PostGIS equivalent (SQL):

sql
-- Create spatial index (run once)
CREATE INDEX restaurants_location_idx ON restaurants USING GIST (location);
-- location is a GEOGRAPHY column: CREATE TABLE ... (location GEOGRAPHY(POINT, 4326))

-- Find 10 nearest restaurants within 2km of user
SELECT
    id,
    name,
    ST_Distance(location, ST_MakePoint(-73.9857, 40.7484)::geography) AS distance_m
FROM restaurants
WHERE ST_DWithin(
    location,
    ST_MakePoint(-73.9857, 40.7484)::geography,  -- user lon, lat
    2000                                           -- radius in meters
)
ORDER BY distance_m
LIMIT 10;
-- ST_DWithin uses the GiST index; ST_Distance is computed only on the filtered set

Implementation Notes

Redis Geo commands (GEOADD, GEODIST, GEOSEARCH) store points as geohash-encoded sorted set members. GEOSEARCH returns members within a radius or bounding box and sorts by distance. This is the fastest path to proximity search when entities fit in memory and are identified by a simple key. Redis uses geohash internally but exposes a clean proximity API that handles neighbor expansion automatically.

PostgreSQL + PostGIS is the most capable option for complex geometry: polygon containment, line buffer queries (find all entities within 100m of a road), and multi-shape intersections. Use GEOGRAPHY (not GEOMETRY) type for columns storing real-world coordinates to get automatic spherical distance calculations.
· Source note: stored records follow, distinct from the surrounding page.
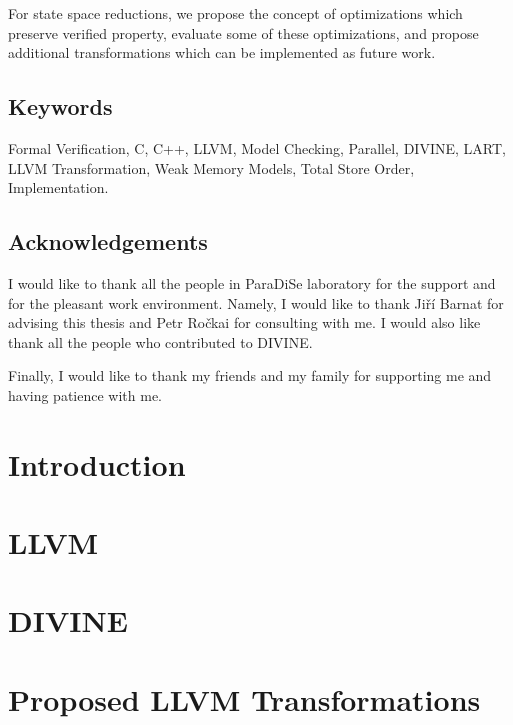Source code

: \documentclass[11pt,twoside,a4paper]{book}
\newcommand{\divine}{\mbox{\textsf{DIVINE}}\xspace}
\newcommand{\lart}{\mbox{\textsf{LART}}\xspace}
\newcommand{\paradise}{ParaDiSe\xspace}
\newcommand{\llvm}{\textsf{LLVM}\xspace}
\begin{document}
For state space reductions, we propose the concept of optimizations which
preserve verified property, evaluate some of these optimizations, and propose
additional transformations which can be implemented as future work.

\section*{Keywords}
Formal Verification, C, C++, \llvm, Model Checking, Parallel,
\divine, \lart, \llvm Transformation, Weak Memory Models, Total Store Order,
Implementation.

\cleardoublepage

\section*{Acknowledgements}
I would like to thank all the people in \paradise laboratory for the support and
for the pleasant work environment. Namely, I would like to thank Jiří Barnat for
advising this thesis and Petr Ročkai for consulting with me. I would also like
thank all the people who contributed to \divine.

Finally, I would like to thank my friends and my family for supporting me and
having patience with me.

\cleardoublepage
\thispagestyle{empty}

\pagestyle{headings}
\tableofcontents %
\mainmatter

\chapter{Introduction}\label{chap:introduction}


\chapter{\llvm} \label{chap:llvm}


\chapter{\divine} \label{chap:divine}


\chapter{Proposed \llvm Transformations} \label{chap:trans}

\end{document}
A GiST index on a GEOGRAPHY column is created with USING GIST.

Elasticsearch supports geo_distance filters and geo_bounding_box queries on geo_point fields natively. It stores internally as geohash but handles neighbor expansion transparently. Best suited when the proximity query is combined with full-text filters ("restaurants near me that match 'pizza'") because it joins spatial and text indexes efficiently in a single query.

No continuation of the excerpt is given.